§ Task objective:
The records that follow are to be repeated exactly, with no pictures carried over.

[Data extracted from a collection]
===============

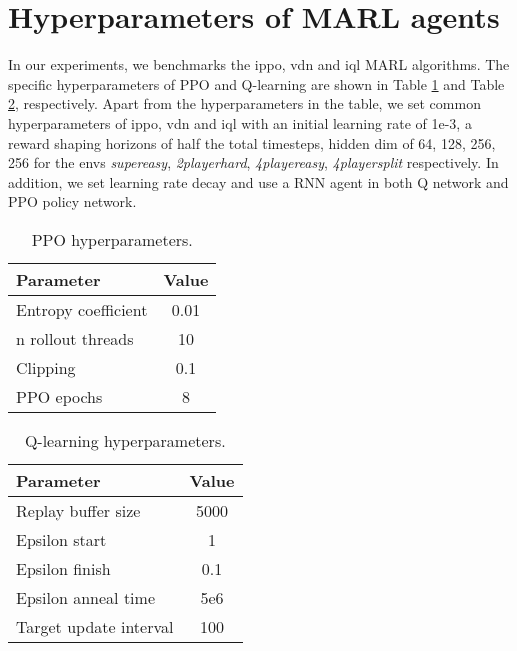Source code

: \section{Hyperparameters of MARL agents}\label{appendix:hyper}
In our experiments, we benchmarks the ippo, vdn and iql MARL algorithms. The specific hyperparameters of PPO and Q-learning are shown in Table \ref{tab:ippo_hyper} and Table \ref{tab:qlearning_hyper}, respectively. Apart from the hyperparameters in the table, we set common hyperparameters of ippo, vdn and iql with an initial learning rate of 1e-3, a reward shaping horizons of half the total timesteps, hidden dim of 64, 128, 256, 256 for the envs \textit{supereasy}, \textit{2playerhard}, \textit{4playereasy}, \textit{4playersplit} respectively. In addition, we set learning rate decay and use a RNN agent in both Q network and PPO policy network. 
\begin{table}[htb]
\centering
\caption{PPO hyperparameters. }
\label{tab:ippo_hyper}
\setlength{\tabcolsep}{3.5mm}
\begin{tabular}{lc}
\toprule
\textbf{Parameter} & \textbf{Value} \\
\midrule
Entropy coefficient        & 0.01         \\
n rollout threads                & 10        \\
Clipping                  & 0.1       \\
PPO epochs                & 8 \\
\bottomrule
\end{tabular}
\end{table}

\begin{table}[htb]
\centering
\caption{Q-learning hyperparameters. }
\label{tab:qlearning_hyper}
\setlength{\tabcolsep}{3.5mm}
\begin{tabular}{lc}
\toprule
\textbf{Parameter} & \textbf{Value} \\
\midrule
Replay buffer size       & 5000         \\
Epsilon start                   & 1        \\
Epsilon finish                     & 0.1        \\
Epsilon anneal time                & 5e6        \\
Target update interval                  & 100       \\
\bottomrule
\end{tabular}
\end{table}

===============

§ Solution:
Source code

: \section{Hyperparameters of MARL agents}\label{appendix:hyper}
In our experiments, we benchmarks the ippo, vdn and iql MARL algorithms. The specific hyperparameters of PPO and Q-learning are shown in Table \ref{tab:ippo_hyper} and Table \ref{tab:qlearning_hyper}, respectively. Apart from the hyperparameters in the table, we set common hyperparameters of ippo, vdn and iql with an initial learning rate of 1e-3, a reward shaping horizons of half the total timesteps, hidden dim of 64, 128, 256, 256 for the envs \textit{supereasy}, \textit{2playerhard}, \textit{4playereasy}, \textit{4playersplit} respectively. In addition, we set learning rate decay and use a RNN agent in both Q network and PPO policy network. 
\begin{table}[htb]
\centering
\caption{PPO hyperparameters. }
\label{tab:ippo_hyper}
\setlength{\tabcolsep}{3.5mm}
\begin{tabular}{lc}
\toprule
\textbf{Parameter} & \textbf{Value} \\
\midrule
Entropy coefficient        & 0.01         \\
n rollout threads                & 10        \\
Clipping                  & 0.1       \\
PPO epochs                & 8 \\
\bottomrule
\end{tabular}
\end{table}

\begin{table}[htb]
\centering
\caption{Q-learning hyperparameters. }
\label{tab:qlearning_hyper}
\setlength{\tabcolsep}{3.5mm}
\begin{tabular}{lc}
\toprule
\textbf{Parameter} & \textbf{Value} \\
\midrule
Replay buffer size       & 5000         \\
Epsilon start                   & 1        \\
Epsilon finish                     & 0.1        \\
Epsilon anneal time                & 5e6        \\
Target update interval                  & 100       \\
\bottomrule
\end{tabular}
\end{table}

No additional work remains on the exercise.